The building that now houses the St. Mary’s Arts Center has roots in a time of extraordinary prosperity. The Comstock was booming in the 1870s: John Mackay and James Fair had been on the trail of something gigantic, and in late winter, 1873, they found what would be known internationally as the “Big Bonanza.” Their discovery of an enormous concentration of gold and silver infused phenomenal wealth into the community and placed Virginia City and the Comstock on the map for the next two centuries.
The year 1873 also witnessed one of the worst industrial accidents in Nevada history, and that event opened the door to the construction of the St. Mary Louise Hospital. The land that would serve as home for the hospital was owned by Jacob Van Bokkelen, a well-known local dignitary, who had served as the Nevada Provost Marshall, during the Civil War. He operated a beer garden on his property at the base of the canyon below Virginia City, to serve as a haven for those wanting to enjoy a beverage in a quiet, tree-lined setting.
Van Bokkelen was also an importer of dynamite, regarded as a safe alternative to nitroglycerine. In fact, he had such confidence in the product that he stored it in his apartment and even slept on crates of the explosive when his inventory grew large. Unfortunately, on the night of June 29, 1873, Van Bokkelen’s cache detonated, killing him and ten others. Since dynamite was not known to spontaneously explode, suspicion fell on the merchant’s pet monkey, which may have been playing with fuses.
Van Bokkelen’s death meant his Beer Garden was for sale. Marie Louise Mackay purchased the land and donated it to the Daughters of Charity for use as a hospital. The Daughters had arrived in 1864 to found a school and orphanage. Now, they would also care for the sick.
St. Mary Louise Hospital opened in 1876, becoming a renowned institution. The four-story, brick facility had thirty-six rooms, enough to accommodate up to seventy patients. Local newspapers pointed out that the hospital had hot and cold running water in each room, and that “private rooms including food, medicine, medical attention … will be $20 per week.” Ward patients were charged $10 per week. The Daughters of Charity operated their hospital until 1897 when they left the Comstock: the mining district’s population had dwindled and could no longer support them.

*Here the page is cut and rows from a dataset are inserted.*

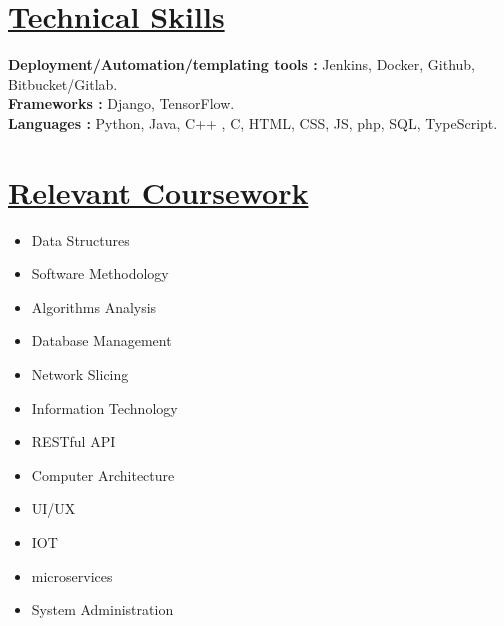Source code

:\documentclass[letterpaper,11pt]{article}
\newcommand{\resumeSubHeadingListStart}{\begin{itemize}[leftmargin=0.0in, label={}]}
\newcommand{\resumeSubHeadingListEnd}{\end{itemize}}
\begin{document}
\section{\href{https://www.linkedin.com/in/yakkshit/details/skills/}{Technical Skills} \faLink}
 \begin{itemize}[leftmargin=0.15in, label={}]
    \small{\item{
     \textbf{Deployment/Automation/templating tools : }{Jenkins, Docker, Github, Bitbucket/Gitlab.} \\
     \textbf{Frameworks : }{Django, TensorFlow.}\\
     \textbf{Languages : }{ Python, Java, C++ , C, HTML, CSS, JS, php, SQL, TypeScript.}\\
    }}
 \end{itemize}
\section{\href{https://www.linkedin.com/in/yakkshit/details/courses/}{Relevant Coursework} \faLink}
        \begin{multicols}{4}
            \begin{itemize}[itemsep=-4pt, parsep=3pt]
                \item\small Data Structures
                \item Software Methodology
                \item Algorithms Analysis
                \item Database Management
                \item Network Slicing
                \item Information Technology
                \item RESTful API
                \item Computer Architecture \\
                \item UI/UX
                \item IOT
                \item microservices
                \item System Administration\\
            \end{itemize}
        \end{multicols}
        \vspace*{2.0\multicolsep}
\end{document}
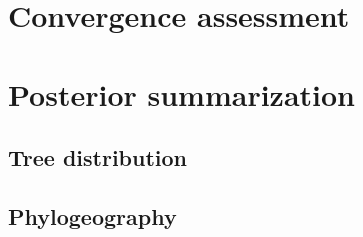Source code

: \section{Convergence assessment}

\section{Posterior summarization}

\subsection{Tree distribution}

\subsection{Phylogeography}



\cleardoublepage

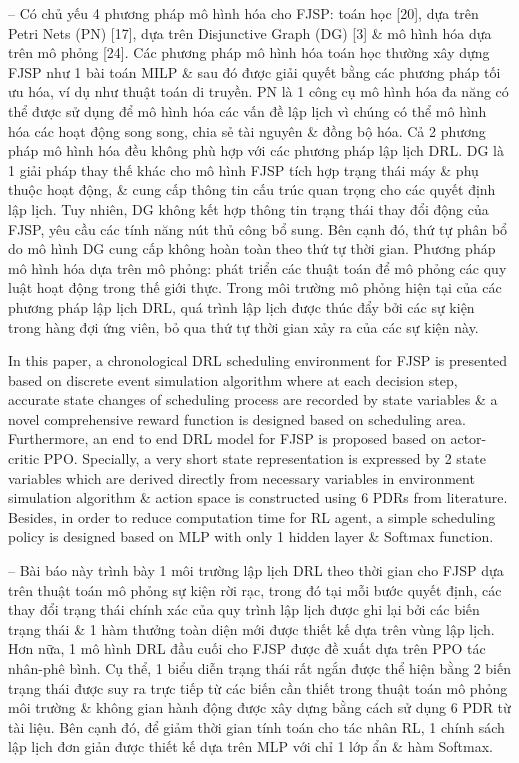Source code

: \documentclass{article}
\begin{document}
\begin{itemize}
    -- Có chủ yếu 4 phương pháp mô hình hóa cho FJSP: toán học [20], dựa trên Petri Nets (PN) [17], dựa trên Disjunctive Graph (DG) [3] \& mô hình hóa dựa trên mô phỏng [24]. Các phương pháp mô hình hóa toán học thường xây dựng FJSP như 1 bài toán MILP \& sau đó được giải quyết bằng các phương pháp tối ưu hóa, ví dụ như thuật toán di truyền. PN là 1 công cụ mô hình hóa đa năng có thể được sử dụng để mô hình hóa các vấn đề lập lịch vì chúng có thể mô hình hóa các hoạt động song song, chia sẻ tài nguyên \& đồng bộ hóa. Cả 2 phương pháp mô hình hóa đều không phù hợp với các phương pháp lập lịch DRL. DG là 1 giải pháp thay thế khác cho mô hình FJSP tích hợp trạng thái máy \& phụ thuộc hoạt động, \& cung cấp thông tin cấu trúc quan trọng cho các quyết định lập lịch. Tuy nhiên, DG không kết hợp thông tin trạng thái thay đổi động của FJSP, yêu cầu các tính năng nút thủ công bổ sung. Bên cạnh đó, thứ tự phân bổ do mô hình DG cung cấp không hoàn toàn theo thứ tự thời gian. Phương pháp mô hình hóa dựa trên mô phỏng: phát triển các thuật toán để mô phỏng các quy luật hoạt động trong thế giới thực. Trong môi trường mô phỏng hiện tại của các phương pháp lập lịch DRL, quá trình lập lịch được thúc đẩy bởi các sự kiện trong hàng đợi ứng viên, bỏ qua thứ tự thời gian xảy ra của các sự kiện này.

    In this paper, a chronological DRL scheduling environment for FJSP is presented based on discrete event simulation algorithm where at each decision step, accurate state changes of scheduling process are recorded by state variables \& a novel comprehensive reward function is designed based on scheduling area. Furthermore, an end to end DRL model for FJSP is proposed based on actor-critic PPO. Specially, a very short state representation is expressed by 2 state variables which are derived directly from necessary variables in environment simulation algorithm \& action space is constructed using 6 PDRs from literature. Besides, in order to reduce computation time for RL agent, a simple scheduling policy is designed based on MLP with only 1 hidden layer \& Softmax function.

    -- Bài báo này trình bày 1 môi trường lập lịch DRL theo thời gian cho FJSP dựa trên thuật toán mô phỏng sự kiện rời rạc, trong đó tại mỗi bước quyết định, các thay đổi trạng thái chính xác của quy trình lập lịch được ghi lại bởi các biến trạng thái \& 1 hàm thưởng toàn diện mới được thiết kế dựa trên vùng lập lịch. Hơn nữa, 1 mô hình DRL đầu cuối cho FJSP được đề xuất dựa trên PPO tác nhân-phê bình. Cụ thể, 1 biểu diễn trạng thái rất ngắn được thể hiện bằng 2 biến trạng thái được suy ra trực tiếp từ các biến cần thiết trong thuật toán mô phỏng môi trường \& không gian hành động được xây dựng bằng cách sử dụng 6 PDR từ tài liệu. Bên cạnh đó, để giảm thời gian tính toán cho tác nhân RL, 1 chính sách lập lịch đơn giản được thiết kế dựa trên MLP với chỉ 1 lớp ẩn \& hàm Softmax.


\end{itemize}
\end{document}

Storey County subsequently operated the hospital, but it became increasingly difficult to offer services as the population continued to decline in the 1920s and 1930s. The hospital closed in the 1940s, and the building sat derelict. In 1964, local artists teamed up with Father Paul Meinecke to reopen the facility as St. Mary’s Arts Center. Louise Curran, a Virginia City artist, became the director of the new institution. Richard Yip of Stockton, California, taught the first painting class in May of that year. Over thirty students attended. This was quickly followed by classes offered by California painters Lundy Siegriest and Jen Murrow. And it was just the beginning. Hundreds of classes followed.
For its first three decades, St. Mary’s Arts Center had successfully provided space for artist workshops. Rooms that once accommodated the ill now provided the means to advance the cause of art. Throughout the twentieth century, the Comstock had emerged as a home to a bohemian set that included a wide assortment of writers and artists. The Center, together with its graduates and the art they produced, emerged as an important factor in the advancement of the modern cultural scene of the Northern Nevada.
In the 1990s, St. Mary’s Arts Center began to transform. It would still serve as a retreat for artists, but it would also open its doors to the public, encouraging a variety of uses for the facility. What had been a private, little-known refuge became a place where everyone could celebrate the arts. St. Mary’s Arts Center embraces a dynamic dual mission.
The Comstock had been known from its beginning in the 1860s as a sophisticated community that enjoyed the best in art, theater, and fashion. It is fitting that a century later, Virginia City would establish a place to celebrate the arts. It is equally appropriate that it has thrived and grown with every decade. With the twenty-first century, the St. Mary’s Arts Center continues to thrive as it enriches lives.
Written by Ron James – Director of the Comstock Foundation for History and Culture
Today St Mary’s Art Center has broadened its service to the community and state, serving a variety of groups, as a unique creative retreat center.